Whatever was between you and your daddy...the time has come to put it aside. Just take it and set it over there on the shelf and forget about it. Disrespecting your daddy ain't gonna make you a man, Cory. You got to find a way to come to that on your own (act two, scene five).

She goes on to explain to Cory that the shadow he always thought was his father looming over him was really “nothing but you growing into yourself. You either got to grow into it or cut it down to fit you. But that's all you got to make life with.” Again, Rose, in her wisdom, knows her son far better than he knows himself.

Finally, Rose is loyal. She is loyal to Troy, standing beside him through the good and the bad for eighteen years and even remaining with him after he cheats on her. But she is also loyal to herself. She knows that her relationship with Troy will never be the same after his betrayal. How can she trust him again? So she distances herself from him, even as, loyal to her principles, she agrees to raise his new daughter, the child of another woman, for as she says,

...she's innocent...and you can't visit the sins of the father upon the child. A motherless child has got a hard time (act two, scene three).

Rose becomes a mother to the little girl, raising her as her own. And in the end, Rose again shows her loyalty to Troy when she defends him, with qualifications, to Cory.

Your daddy wanted you to be everything he wasn't...and at the same time he tried to make you into everything he was. I don't know if he was right or wrong...but I do know he meant to do more good than he meant to do harm,

she tells her son, helping him see, as she has come to realize, that Troy may have been far from perfect but that he tried to live his life and raise his family the best he knew how.

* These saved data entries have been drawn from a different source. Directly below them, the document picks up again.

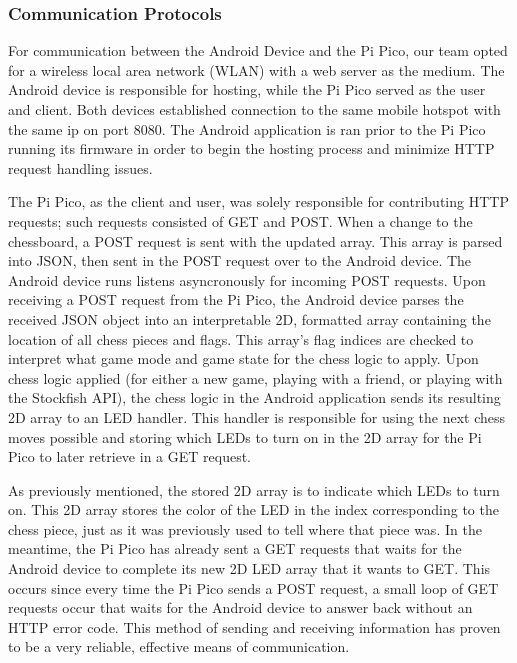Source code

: \documentclass[11pt,journal]{IEEEtran}
\begin{document}
\subsubsection{Communication Protocols}
For communication between the Android Device and the Pi Pico, our team opted for a wireless local area network (WLAN) with a web server as the medium. The Android device is responsible for hosting, while the Pi Pico served as the user and client. Both devices established connection to the same mobile hotspot with the same ip on port 8080. The Android application is ran prior to the Pi Pico running its firmware in order to begin the hosting process and minimize HTTP request handling issues.

The Pi Pico, as the client and user, was solely responsible for contributing HTTP requests; such requests consisted of GET and POST. When a change to the chessboard, a POST request is sent with the updated array. This array is parsed into JSON, then sent in the POST request over to the Android device. The Android device runs listens asyncronously for incoming POST requests. Upon receiving a POST request from the Pi Pico, the Android device parses the received JSON object into an interpretable 2D, formatted array containing the location of all chess pieces and flags. This array's flag indices are checked to interpret what game mode and game state for the chess logic to apply. Upon chess logic applied (for either a new game, playing with a friend, or playing with the Stockfish API), the chess logic in the Android application sends its resulting 2D array to an LED handler. This handler is responsible for using the next chess moves possible and storing which LEDs to turn on in the 2D array for the Pi Pico to later retrieve in a GET request.

As previously mentioned, the stored 2D array is to indicate which LEDs to turn on. This 2D array stores the color of the LED in the index corresponding to the chess piece, just as it was previously used to tell where that piece was. In the meantime, the Pi Pico has already sent a GET requests that waits for the Android device to complete its new 2D LED array that it wants to GET. This occurs since every time the Pi Pico sends a POST request, a small loop of GET requests occur that waits for the Android device to answer back without an HTTP error code. This method of sending and receiving information has proven to be a very reliable, effective means of communication.


\end{document}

Let's think for a moment, also, about what Fences shows us about the options and challenges African-American women faced in the 1950s. Like Rose, many of these women lived from paycheck to paycheck, barely having enough money to care for their families. Like Rose, these women faced difficult choices about how to live their lives both day by day and in the long term. Like Rose, these women lived with discrimination, the effects and after effects of violence (think about how Troy was affected by his father's abuse). Like Rose, these women had to be strong, wise, and loyal as they navigated a world that was difficult, unfair, and sometimes downright brutal.